Take the second coming of Jesus for example, if it happened right now, would you see it as a surprise or as a tragedy?  Your life here, in this world, would be over.  If you were saved, your life in the next one would immediately begin.  And for most of us, we don’t actually need to live all the way up until that event occurs.  As we die, it is as if we fall asleep, losing all sense of time, while from our perspective – I was just here, and now the fast forward button is pressed – and there comes Jesus.  So one minute alive in this world, the next minute there is our Savior.  And given how often death is something that greets us unexpectedly, this is not something you could truly plan for.  But neither is life.  As you sit reading this BLOG, you would be literally amazed to look out your window and see Jesus coming back right this minute.  But that is possible.  All the prophecies you think are yet to be fulfilled may have already been so, just differently than you first understood.  The time you think you have from the conditions of the world, and the actual event of Jesus coming could never really be known, or definitively marked on a calendar.  So whether alive (or unexpectedly dead), Jesus could come right at this very moment.  Would you see that with the welcome eyes of a surprise, or with the dread eyes of a tragedy, a shame you did not have more time to prepare, to get right with God, before it does.

Jesus knew when He left his companions the first time, that they would miss having Him with them.  Who wouldn’t?  To have the literal source of love, and life, right within your reach had to be life altering.  It was.  And for the many generations who have had faith in Jesus without ever knowing Him personally in this world, the hope of His coming back to us, to be with us for all eternity has always been the ultimate goal we wait and wish to see.  So all of us wonder, thinking about the big question … when?  When will Jesus return and bring an end to the pains and disappointments of this life, and perhaps bring about the perfection of who we are, for as we sit today that destination is as yet unreached.  Jesus knew this question would overwhelm our minds from time-to-time, so He decided to address it.  In the gospel letter of Luke to his friend about what we believe and why Jesus takes on the subject directly.  Jesus could not tell us when, for only the Father knows that.  But He could tell us what it will be like, so He does.
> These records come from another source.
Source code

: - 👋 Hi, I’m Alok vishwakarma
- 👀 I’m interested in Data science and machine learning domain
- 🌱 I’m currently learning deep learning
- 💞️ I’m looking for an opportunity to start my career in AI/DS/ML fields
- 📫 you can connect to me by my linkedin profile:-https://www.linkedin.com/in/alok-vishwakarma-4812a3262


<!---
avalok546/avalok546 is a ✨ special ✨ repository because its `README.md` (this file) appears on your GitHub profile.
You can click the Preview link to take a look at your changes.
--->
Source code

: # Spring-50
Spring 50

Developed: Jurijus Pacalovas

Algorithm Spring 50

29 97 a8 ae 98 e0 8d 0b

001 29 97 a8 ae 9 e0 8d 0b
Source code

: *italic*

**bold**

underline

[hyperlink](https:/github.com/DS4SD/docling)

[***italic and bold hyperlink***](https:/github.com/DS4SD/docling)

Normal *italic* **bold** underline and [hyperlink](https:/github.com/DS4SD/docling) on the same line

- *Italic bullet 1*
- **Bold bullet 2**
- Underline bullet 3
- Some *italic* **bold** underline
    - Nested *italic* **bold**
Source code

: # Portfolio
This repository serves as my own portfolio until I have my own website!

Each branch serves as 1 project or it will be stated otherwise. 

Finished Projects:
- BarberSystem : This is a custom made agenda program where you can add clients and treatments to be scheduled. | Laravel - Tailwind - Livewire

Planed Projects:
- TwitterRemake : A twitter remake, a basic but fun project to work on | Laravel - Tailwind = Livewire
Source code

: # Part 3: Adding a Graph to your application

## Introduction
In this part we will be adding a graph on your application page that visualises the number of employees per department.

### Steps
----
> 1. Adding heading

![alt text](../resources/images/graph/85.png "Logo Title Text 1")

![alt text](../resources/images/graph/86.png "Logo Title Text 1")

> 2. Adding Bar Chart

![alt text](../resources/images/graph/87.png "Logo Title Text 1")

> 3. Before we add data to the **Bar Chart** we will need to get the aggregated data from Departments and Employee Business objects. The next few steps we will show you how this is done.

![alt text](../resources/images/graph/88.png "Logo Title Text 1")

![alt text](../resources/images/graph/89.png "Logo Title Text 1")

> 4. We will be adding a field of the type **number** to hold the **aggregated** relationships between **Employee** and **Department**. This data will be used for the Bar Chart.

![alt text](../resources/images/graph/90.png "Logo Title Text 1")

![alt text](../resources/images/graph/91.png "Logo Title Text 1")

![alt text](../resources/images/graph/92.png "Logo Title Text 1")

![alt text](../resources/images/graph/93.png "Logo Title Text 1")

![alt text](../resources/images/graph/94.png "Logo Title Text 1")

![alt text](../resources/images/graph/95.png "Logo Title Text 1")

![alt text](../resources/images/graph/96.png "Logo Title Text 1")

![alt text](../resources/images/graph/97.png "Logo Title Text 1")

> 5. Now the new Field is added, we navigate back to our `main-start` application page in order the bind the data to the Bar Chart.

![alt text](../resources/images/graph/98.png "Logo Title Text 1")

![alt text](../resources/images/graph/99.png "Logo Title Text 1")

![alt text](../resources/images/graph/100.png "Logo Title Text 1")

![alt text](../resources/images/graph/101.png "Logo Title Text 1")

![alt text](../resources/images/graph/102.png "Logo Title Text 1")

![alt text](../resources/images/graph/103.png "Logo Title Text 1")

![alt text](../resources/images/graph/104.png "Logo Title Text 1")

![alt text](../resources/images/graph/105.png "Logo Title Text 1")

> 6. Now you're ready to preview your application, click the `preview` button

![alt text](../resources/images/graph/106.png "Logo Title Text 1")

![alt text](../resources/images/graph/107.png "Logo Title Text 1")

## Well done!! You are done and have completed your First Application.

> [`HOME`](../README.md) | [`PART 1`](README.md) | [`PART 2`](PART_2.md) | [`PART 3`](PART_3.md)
Picking up in verse 22 it reads … “And he said unto the disciples, The days will come, when ye shall desire to see one of the days of the Son of man, and ye shall not see it. [verse 23] And they shall say to you, See here; or, see there: go not after them, nor follow them.  Oh how His disciples would miss Him after He was gone.  They knew Him personally.  They heard His love every day.  They witnessed it.  Nothing could stand against it, save for those hearts that would refuse to yield to it.  Though the disciples were still imperfect, even imperfect creation could know the yearning to be back at the side of God.  Their longing to be once again with Jesus Himself might make them vulnerable to grasping any hope of seeing one of those days.  Jesus knew that was not going to happen and that they would be lied to.  Wicked men, self-deceived to think they themselves might be the embodiment of the long awaited Messiah, might try to deceive others into believing it too.  The hope of finding Jesus based on the misguided words of others might have otherwise had the disciples following every goose chase that ever emerged.  But here is Jesus saying don’t go, don’t bother, those men will not ever be correct. 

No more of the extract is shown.